[[ Records for the task open ]]

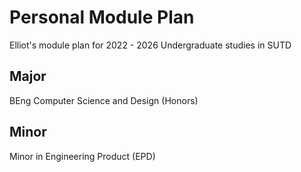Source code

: # Personal Module Plan

Elliot's module plan for 2022 - 2026 Undergraduate studies in SUTD

## Major

BEng Computer Science and Design (Honors)

## Minor

Minor in Engineering Product (EPD)






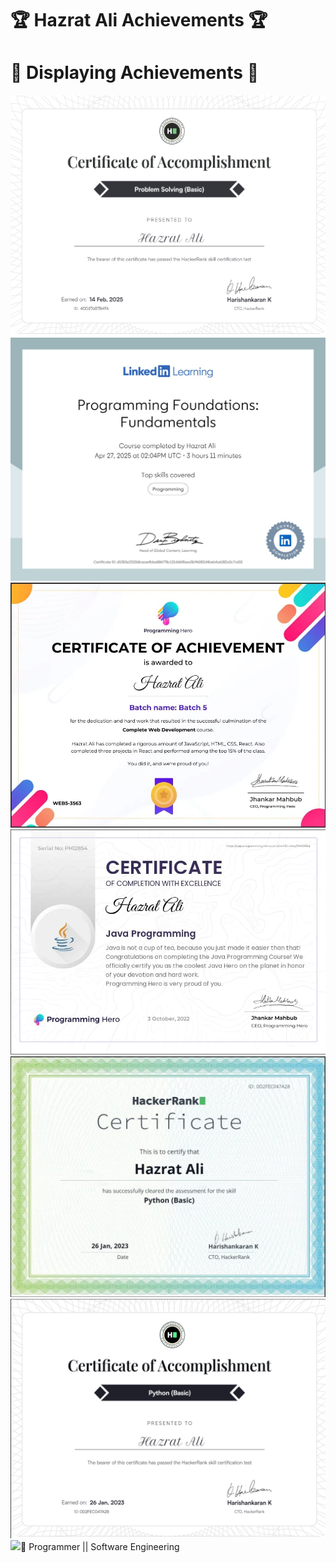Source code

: # 🏆 Hazrat Ali Achievements 🏆

# 🏅 Displaying Achievements 🏅

<img src="images/hackerrankproblemsolving.png"/>
<img src="images/Programming Foundation.jpg"/>
<img src="images/webdevelopment.jpeg"/>
<img src="images/java.jpeg"/>
<img src="images/python.jpeg"/>
<img src="images/hackerrank.png"/>
<img src="images/pytron.jpg>




# 🚞 Programmer || Software Engineering

# 






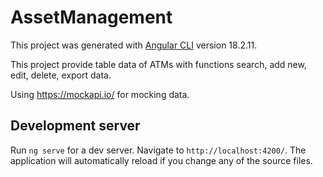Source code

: # AssetManagement

This project was generated with [Angular CLI](https://github.com/angular/angular-cli) version 18.2.11.

This project provide table data of ATMs with functions search, add new, edit, delete, export data.

Using https://mockapi.io/ for mocking data.

## Development server

Run `ng serve` for a dev server. Navigate to `http://localhost:4200/`. The application will automatically reload if you change any of the source files.
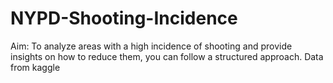 # NYPD-Shooting-Incidence
Aim: To analyze areas with a high incidence of shooting and provide insights on how to reduce them, you can follow a structured approach. Data from kaggle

[[ Records for the task closed ]]

▸ **Problem**
Search the material for "https" and copy each matching line.

▸ **Finished task**
This project was generated with [Angular CLI](https://github.com/angular/angular-cli) version 18.2.11.
Using https://mockapi.io/ for mocking data.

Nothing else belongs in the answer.